Top of Data to process
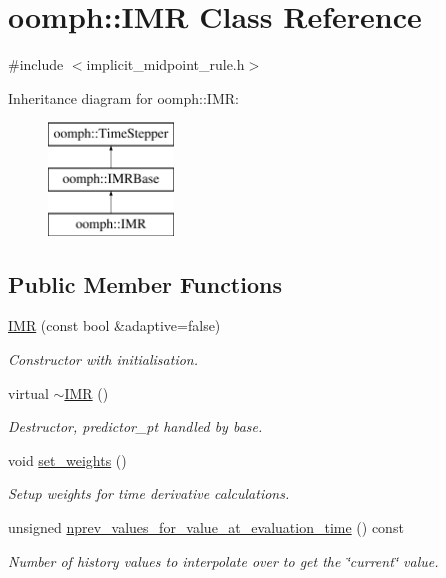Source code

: \hypertarget{classoomph_1_1IMR}{}\section{oomph\+:\+:I\+MR Class Reference}
\label{classoomph_1_1IMR}


{\ttfamily \#include $<$implicit\+\_\+midpoint\+\_\+rule.\+h$>$}

Inheritance diagram for oomph\+:\+:I\+MR\+:\begin{figure}[H]
\begin{center}
\leavevmode
\includegraphics[height=3.000000cm]{classoomph_1_1IMR}
\end{center}
\end{figure}
\subsection*{Public Member Functions}
\begin{DoxyCompactItemize}
\item 
\hyperlink{classoomph_1_1IMR_aa28c3f9d2eea177280f0868e16127285}{I\+MR} (const bool \&adaptive=false)
\begin{DoxyCompactList}\small\item\em Constructor with initialisation. \end{DoxyCompactList}\item 
virtual \hyperlink{classoomph_1_1IMR_a5686334353658c65a1d5e17500f3dc34}{$\sim$\+I\+MR} ()
\begin{DoxyCompactList}\small\item\em Destructor, predictor\+\_\+pt handled by base. \end{DoxyCompactList}\item 
void \hyperlink{classoomph_1_1IMR_aecea8cd9ec75a6e3efde89e451d714c4}{set\+\_\+weights} ()
\begin{DoxyCompactList}\small\item\em Setup weights for time derivative calculations. \end{DoxyCompactList}\item 
unsigned \hyperlink{classoomph_1_1IMR_a7cfe8ba542880aa524bcb837c1bc86e4}{nprev\+\_\+values\+\_\+for\+\_\+value\+\_\+at\+\_\+evaluation\+\_\+time} () const
\begin{DoxyCompactList}\small\item\em Number of history values to interpolate over to get the \char`\"{}current\char`\"{} value. \end{DoxyCompactList}\end{DoxyCompactItemize}
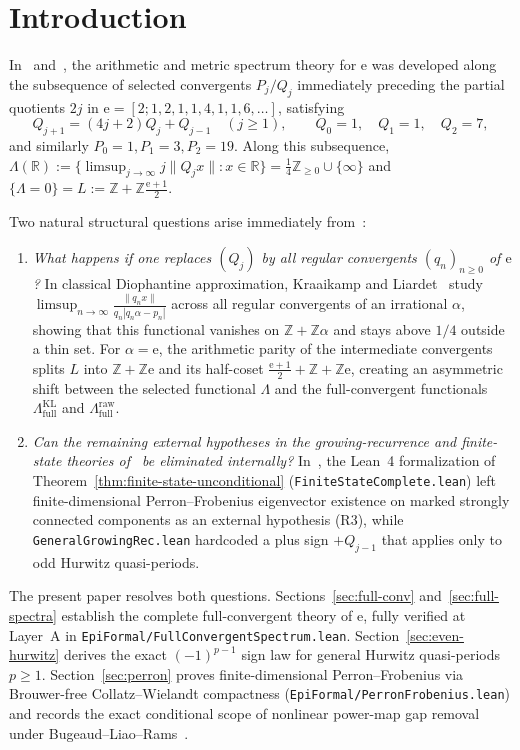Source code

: \documentclass[11pt]{article}
\theoremstyle{definition}
\theoremstyle{remark}
\newcommand{\R}{\mathbb{R}}
\newcommand{\Z}{\mathbb{Z}}
\newcommand{\ee}{\mathrm{e}}
\newcommand{\Lam}{\Lambda}
\begin{document}
\section{Introduction}\label{sec:intro}

In~\cite{Paper2} and~\cite{Phase1}, the arithmetic and metric spectrum theory
for $\ee$ was developed along the subsequence of selected convergents
$P_j/Q_j$ immediately preceding the partial quotients $2j$ in
$\ee=[2;1,2,1,1,4,1,1,6,\dots]$, satisfying
\begin{equation}\label{eq:sel-rec}
Q_{j+1}=(4j+2)Q_j+Q_{j-1}\quad(j\ge1),\qquad Q_0=1,\quad Q_1=1,\quad Q_2=7,
\end{equation}
and similarly $P_0=1, P_1=3, P_2=19$. Along this subsequence,
$\Lam(\R):=\{\limsup_{j\to\infty}j\|Q_j x\|:x\in\R\}=\frac14\Z_{\ge0}\cup\{\infty\}$
and $\{\Lam=0\}=L:=\Z+\Z\frac{\ee+1}{2}$.

Two natural structural questions arise immediately from~\cite{Paper2}:
\begin{enumerate}[label=\textup{(\arabic*)},leftmargin=2.2em]
\item \emph{What happens if one replaces $(Q_j)$ by all regular convergents $(q_n)_{n\ge0}$ of $\ee$?}
In classical Diophantine approximation, Kraaikamp and Liardet~\cite{KL} study
$\limsup_{n\to\infty}\frac{\|q_n x\|}{q_n|q_n\alpha-p_n|}$ across all regular
convergents of an irrational $\alpha$, showing that this functional vanishes on
$\Z+\Z\alpha$ and stays above $1/4$ outside a thin set. For $\alpha=\ee$, the
arithmetic parity of the intermediate convergents splits $L$ into $\Z+\Z\ee$ and
its half-coset $\frac{\ee+1}{2}+\Z+\Z\ee$, creating an asymmetric shift between
the selected functional $\Lam$ and the full-convergent functionals
$\Lam_{\mathrm{full}}^{\mathrm{KL}}$ and $\Lam_{\mathrm{full}}^{\mathrm{raw}}$.
\item \emph{Can the remaining external hypotheses in the growing-recurrence and
finite-state theories of~\cite{Paper2} be eliminated internally?}
In~\cite{Paper2}, the Lean~4 formalization of Theorem~\ref{thm:finite-state-unconditional}
(\texttt{FiniteStateComplete.lean}) left finite-dimensional Perron--Frobenius
eigenvector existence on marked strongly connected components as an external
hypothesis (R3), while \texttt{GeneralGrowingRec.lean} hardcoded a plus sign
$+Q_{j-1}$ that applies only to odd Hurwitz quasi-periods.
\end{enumerate}

The present paper resolves both questions. Sections~\ref{sec:full-conv}
and~\ref{sec:full-spectra} establish the complete full-convergent theory of
$\ee$, fully verified at Layer~A in \texttt{EpiFormal/\allowbreak FullConvergentSpectrum.lean}.
Section~\ref{sec:even-hurwitz} derives the exact $(-1)^{p-1}$ sign law for
general Hurwitz quasi-periods $p\ge1$. Section~\ref{sec:perron} proves
finite-dimensional Perron--Frobenius via Brouwer-free Collatz--Wielandt
compactness (\texttt{EpiFormal/\allowbreak PerronFrobenius.lean}) and records the
exact conditional scope of nonlinear power-map gap removal under Bugeaud--Liao--Rams~\cite{BLR}.
\end{document}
Bottom of Data to process
#### Work task:
Using the listing above, print the line containing "eigenvector existence on" and every line after it exactly, up to and including the last.

#### Reply to the exercise:
eigenvector existence on marked strongly connected components as an external
hypothesis (R3), while \texttt{GeneralGrowingRec.lean} hardcoded a plus sign
$+Q_{j-1}$ that applies only to odd Hurwitz quasi-periods.
\end{enumerate}

The present paper resolves both questions. Sections~\ref{sec:full-conv}
and~\ref{sec:full-spectra} establish the complete full-convergent theory of
$\ee$, fully verified at Layer~A in \texttt{EpiFormal/\allowbreak FullConvergentSpectrum.lean}.
Section~\ref{sec:even-hurwitz} derives the exact $(-1)^{p-1}$ sign law for
general Hurwitz quasi-periods $p\ge1$. Section~\ref{sec:perron} proves
finite-dimensional Perron--Frobenius via Brouwer-free Collatz--Wielandt
compactness (\texttt{EpiFormal/\allowbreak PerronFrobenius.lean}) and records the
exact conditional scope of nonlinear power-map gap removal under Bugeaud--Liao--Rams~\cite{BLR}.
\end{document}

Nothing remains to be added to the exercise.